**WHAT TO WORK ON:** This exercise calls for every record to be returned exactly, with pictures removed.

**EXCERPTED DATA:**
Content starts

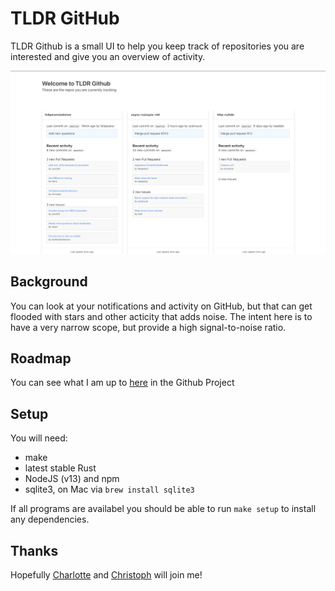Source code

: # TLDR GitHub

TLDR Github is a small UI to help you keep track of repositories you are interested and give you an overview of activity.

![Screenshot showing three "cards" representing individual repos](images/overview.png)

## Background

You can look at your notifications and activity on GitHub, but that can get flooded with stars and other acticity that adds noise.
The intent here is to have a very narrow scope, but provide a high signal-to-noise ratio.

## Roadmap

You can see what I am up to [here](https://github.com/felipesere/tldr-github/projects/2) in the Github Project

## Setup

You will need:
 * make
 * latest stable Rust
 * NodeJS (v13) and npm
 * sqlite3, on Mac via `brew install sqlite3`

If all programs are availabel you should be able to run `make setup` to install any dependencies.

## Thanks

Hopefully [Charlotte](https://github.com/charlottebrf) and [Christoph](https://github.com/christophgockel) will join me!
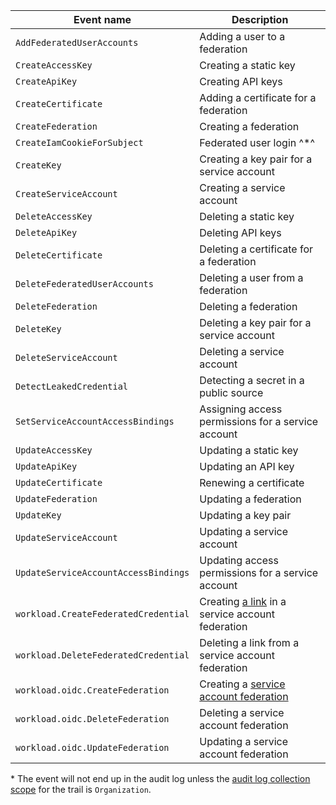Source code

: Event name | Description
--- | ---
`AddFederatedUserAccounts` | Adding a user to a federation
`CreateAccessKey` | Creating a static key
`CreateApiKey` | Creating API keys
`CreateCertificate` | Adding a certificate for a federation
`CreateFederation` | Creating a federation
`CreateIamCookieForSubject` | Federated user login ^*^
`CreateKey` | Creating a key pair for a service account
`CreateServiceAccount` | Creating a service account
`DeleteAccessKey` | Deleting a static key
`DeleteApiKey` | Deleting API keys
`DeleteCertificate` | Deleting a certificate for a federation
`DeleteFederatedUserAccounts` | Deleting a user from a federation
`DeleteFederation` | Deleting a federation
`DeleteKey` | Deleting a key pair for a service account
`DeleteServiceAccount` | Deleting a service account
`DetectLeakedCredential` | Detecting a secret in a public source
`SetServiceAccountAccessBindings` | Assigning access permissions for a service account
`UpdateAccessKey` | Updating a static key
`UpdateApiKey` | Updating an API key
`UpdateCertificate` | Renewing a certificate
`UpdateFederation` | Updating a federation
`UpdateKey` | Updating a key pair
`UpdateServiceAccount` | Updating a service account
`UpdateServiceAccountAccessBindings` | Updating access permissions for a service account
`workload.CreateFederatedCredential` | Creating [a link](../../../iam/concepts/workload-identity.md#federated-credentials) in a service account federation
`workload.DeleteFederatedCredential` | Deleting a link from a service account federation
`workload.oidc.CreateFederation` | Creating a [service account federation](../../../iam/concepts/workload-identity.md)
`workload.oidc.DeleteFederation` | Deleting a service account federation
`workload.oidc.UpdateFederation` | Updating a service account federation

\* The event will not end up in the audit log unless the [audit log collection scope](../../../audit-trails/concepts/trail.md#collecting-area) for the trail is `Organization`.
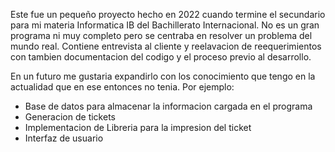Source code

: Este fue un pequeño proyecto hecho en 2022 cuando termine el secundario para mi materia Informatica IB del Bachillerato Internacional.
No es un gran programa ni muy completo pero se centraba en resolver un problema del mundo real.
Contiene entrevista al cliente y reelavacion de reequerimientos con tambien documentacion del codigo y el proceso previo al desarrollo.

En un futuro me gustaria expandirlo con los conocimiento que tengo en la actualidad que en ese entonces no tenia.
Por ejemplo:
- Base de datos para almacenar la informacion cargada en el programa
- Generacion de tickets
- Implementacion de Libreria para la impresion del ticket
- Interfaz de usuario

Content ends

**SOLVED EXERCISE:**
Source code

: # TLDR GitHub

TLDR Github is a small UI to help you keep track of repositories you are interested and give you an overview of activity.

![Screenshot showing three "cards" representing individual repos](images/overview.png)

## Background

You can look at your notifications and activity on GitHub, but that can get flooded with stars and other acticity that adds noise.
The intent here is to have a very narrow scope, but provide a high signal-to-noise ratio.

## Roadmap

You can see what I am up to [here](https://github.com/felipesere/tldr-github/projects/2) in the Github Project

## Setup

You will need:
 * make
 * latest stable Rust
 * NodeJS (v13) and npm
 * sqlite3, on Mac via `brew install sqlite3`

If all programs are availabel you should be able to run `make setup` to install any dependencies.

## Thanks

Hopefully [Charlotte](https://github.com/charlottebrf) and [Christoph](https://github.com/christophgockel) will join me!
Source code

: Event name | Description
--- | ---
`AddFederatedUserAccounts` | Adding a user to a federation
`CreateAccessKey` | Creating a static key
`CreateApiKey` | Creating API keys
`CreateCertificate` | Adding a certificate for a federation
`CreateFederation` | Creating a federation
`CreateIamCookieForSubject` | Federated user login ^*^
`CreateKey` | Creating a key pair for a service account
`CreateServiceAccount` | Creating a service account
`DeleteAccessKey` | Deleting a static key
`DeleteApiKey` | Deleting API keys
`DeleteCertificate` | Deleting a certificate for a federation
`DeleteFederatedUserAccounts` | Deleting a user from a federation
`DeleteFederation` | Deleting a federation
`DeleteKey` | Deleting a key pair for a service account
`DeleteServiceAccount` | Deleting a service account
`DetectLeakedCredential` | Detecting a secret in a public source
`SetServiceAccountAccessBindings` | Assigning access permissions for a service account
`UpdateAccessKey` | Updating a static key
`UpdateApiKey` | Updating an API key
`UpdateCertificate` | Renewing a certificate
`UpdateFederation` | Updating a federation
`UpdateKey` | Updating a key pair
`UpdateServiceAccount` | Updating a service account
`UpdateServiceAccountAccessBindings` | Updating access permissions for a service account
`workload.CreateFederatedCredential` | Creating [a link](../../../iam/concepts/workload-identity.md#federated-credentials) in a service account federation
`workload.DeleteFederatedCredential` | Deleting a link from a service account federation
`workload.oidc.CreateFederation` | Creating a [service account federation](../../../iam/concepts/workload-identity.md)
`workload.oidc.DeleteFederation` | Deleting a service account federation
`workload.oidc.UpdateFederation` | Updating a service account federation

\* The event will not end up in the audit log unless the [audit log collection scope](../../../audit-trails/concepts/trail.md#collecting-area) for the trail is `Organization`.
Source code

: Este fue un pequeño proyecto hecho en 2022 cuando termine el secundario para mi materia Informatica IB del Bachillerato Internacional.
No es un gran programa ni muy completo pero se centraba en resolver un problema del mundo real.
Contiene entrevista al cliente y reelavacion de reequerimientos con tambien documentacion del codigo y el proceso previo al desarrollo.

En un futuro me gustaria expandirlo con los conocimiento que tengo en la actualidad que en ese entonces no tenia.
Por ejemplo:
- Base de datos para almacenar la informacion cargada en el programa
- Generacion de tickets
- Implementacion de Libreria para la impresion del ticket
- Interfaz de usuario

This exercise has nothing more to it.